Only 6 protocols in the stdlib. Elixir is conservative about adding extension points. Compare to Go's dozens of interfaces — Elixir prefers fewer, more powerful abstractions.

24 files define @callback — these are behaviours (Go's interface equivalent for OTP patterns). Used for GenServer, Supervisor, Application, etc.


Unique Infrastructure

Go: internal/ as API firewall

61 internal/ packages implement things users need but shouldn't depend on:

  • internal/singleflight — dedup concurrent calls (too specialized for stdlib, too useful to not have)
  • internal/godebug — runtime feature flags via $GODEBUG
  • internal/goexperiment — compile-time experiment flags
  • internal/poll — OS-level I/O polling (used by net, os)
  • internal/cpu — CPU feature detection

The pattern: Code that's shared between stdlib packages but isn't a public API lives in internal/. This is Go's answer to the "shared utility" problem that other languages solve with package-private visibility.

Elixir: The compiler as a library

The Elixir compiler is structured as a library you could theoretically call:

  • Module.Types — the type checker
  • Module.ParallelChecker — concurrent type checking
  • Code.Formatter — the formatter is a library function

Mix tasks as single-file modules (55 of them) enforce one responsibility per task.
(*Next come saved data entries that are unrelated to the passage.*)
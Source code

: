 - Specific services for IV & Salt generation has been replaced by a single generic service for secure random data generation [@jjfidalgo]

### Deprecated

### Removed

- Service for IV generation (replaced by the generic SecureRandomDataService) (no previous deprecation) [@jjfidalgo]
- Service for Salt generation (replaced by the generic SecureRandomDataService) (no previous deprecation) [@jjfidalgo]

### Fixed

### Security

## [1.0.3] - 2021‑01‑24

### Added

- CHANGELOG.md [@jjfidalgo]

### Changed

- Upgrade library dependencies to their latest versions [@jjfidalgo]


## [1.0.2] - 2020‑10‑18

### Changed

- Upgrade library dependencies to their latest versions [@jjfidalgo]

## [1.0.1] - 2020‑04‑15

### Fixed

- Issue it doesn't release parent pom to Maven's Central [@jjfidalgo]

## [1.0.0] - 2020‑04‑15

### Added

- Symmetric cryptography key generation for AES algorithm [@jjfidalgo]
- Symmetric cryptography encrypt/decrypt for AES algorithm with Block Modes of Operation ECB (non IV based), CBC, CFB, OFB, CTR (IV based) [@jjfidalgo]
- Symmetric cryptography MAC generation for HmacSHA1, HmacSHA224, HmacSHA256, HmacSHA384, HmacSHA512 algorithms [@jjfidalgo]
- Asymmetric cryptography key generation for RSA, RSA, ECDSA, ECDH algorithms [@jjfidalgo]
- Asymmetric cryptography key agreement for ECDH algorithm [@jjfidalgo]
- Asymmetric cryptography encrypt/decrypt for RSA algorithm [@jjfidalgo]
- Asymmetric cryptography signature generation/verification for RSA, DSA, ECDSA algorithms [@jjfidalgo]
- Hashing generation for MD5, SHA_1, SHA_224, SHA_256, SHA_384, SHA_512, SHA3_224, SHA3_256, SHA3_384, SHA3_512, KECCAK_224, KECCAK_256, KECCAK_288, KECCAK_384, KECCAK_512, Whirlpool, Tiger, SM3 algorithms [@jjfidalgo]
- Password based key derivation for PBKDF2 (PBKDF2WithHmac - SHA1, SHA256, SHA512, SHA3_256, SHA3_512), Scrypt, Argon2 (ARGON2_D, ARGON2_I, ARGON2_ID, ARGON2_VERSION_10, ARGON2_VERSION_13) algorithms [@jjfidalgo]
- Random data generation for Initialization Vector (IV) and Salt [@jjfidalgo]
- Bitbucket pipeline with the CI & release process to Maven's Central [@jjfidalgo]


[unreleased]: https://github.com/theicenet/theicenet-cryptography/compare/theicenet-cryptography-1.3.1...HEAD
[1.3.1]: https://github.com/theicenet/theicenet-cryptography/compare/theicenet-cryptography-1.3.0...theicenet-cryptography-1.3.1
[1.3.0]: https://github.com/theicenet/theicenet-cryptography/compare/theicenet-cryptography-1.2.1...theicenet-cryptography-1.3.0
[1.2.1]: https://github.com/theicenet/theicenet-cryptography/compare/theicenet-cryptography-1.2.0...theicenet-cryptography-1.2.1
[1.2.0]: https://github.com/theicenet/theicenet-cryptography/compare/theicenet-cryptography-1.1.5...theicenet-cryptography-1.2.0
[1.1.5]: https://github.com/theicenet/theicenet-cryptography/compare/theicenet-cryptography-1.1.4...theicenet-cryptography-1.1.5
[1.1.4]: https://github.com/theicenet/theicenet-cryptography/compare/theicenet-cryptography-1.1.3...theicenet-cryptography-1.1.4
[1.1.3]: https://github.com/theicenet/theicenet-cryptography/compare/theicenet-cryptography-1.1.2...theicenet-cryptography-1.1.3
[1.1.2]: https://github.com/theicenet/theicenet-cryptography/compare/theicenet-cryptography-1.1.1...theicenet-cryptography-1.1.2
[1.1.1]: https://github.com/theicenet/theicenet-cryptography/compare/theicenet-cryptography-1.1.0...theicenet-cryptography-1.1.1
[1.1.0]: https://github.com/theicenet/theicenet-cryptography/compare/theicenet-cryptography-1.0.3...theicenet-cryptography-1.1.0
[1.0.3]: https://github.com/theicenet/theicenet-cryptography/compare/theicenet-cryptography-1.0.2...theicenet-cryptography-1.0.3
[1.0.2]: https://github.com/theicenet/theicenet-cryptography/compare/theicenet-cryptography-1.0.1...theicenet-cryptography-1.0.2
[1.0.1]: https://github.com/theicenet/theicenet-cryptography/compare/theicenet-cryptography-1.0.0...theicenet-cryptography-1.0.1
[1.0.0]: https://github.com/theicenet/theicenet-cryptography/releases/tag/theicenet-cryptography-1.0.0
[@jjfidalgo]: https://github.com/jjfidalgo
The build tool's extension point is "write a module that uses Mix.Task."


Generated Code

Go: Heavy generation, clearly marked

The compiler's SSA rewrite rules are generated:

  • opGen.go — 97,135 lines
  • rewriteAMD64.go — 79,703 lines
  • rewritegeneric.go — 38,337 lines

Convention: Generated files contain a // Code generated header comment. Go's tooling (go generate) is designed around this pattern — the source is explicit about what's human-written vs machine-written.

Elixir: Minimal generation

No significant generated code. The Elixir source is almost entirely human-written. The compilation model (AST macros) means code generation happens at compile time rather than as checked-in artifacts.


Lessons for Convention Extraction

What the language source teaches that stdlib docs don't:

  1. Go's unsafe usage in its own source — the safety rules are for users, not for the runtime team. 1,304 unsafe imports in stdlib code. Know the rules so you know where they don't apply.

  2. Elixir's TODO discipline is version-gated — not "clean up someday" but "remove on v2.0." This is why elixir- patterns documents zero-TODO culture as achievable.

  3. Go accepts permanent TODOs — 3,428 of them, owned by specific people. This isn't sloppiness; it's documentation of known limitations. The Go team would rather have an honest TODO than a half-baked fix.

  4. Elixir's test ratio (1:1.2) vs Go's (1:3.3) — Elixir's smaller, more focused files mean each one has a direct test counterpart. Go's larger files and package-level tests mean more production code per test file.

  5. Both use generated code — but Go checks it in (97K line files) while Elixir generates at compile time. Neither is wrong; it reflects the language's compilation model.

  6. internal/ is Go's most distinctive structural pattern — 61 packages that solve "shared but not public." No other language has this built into the module system.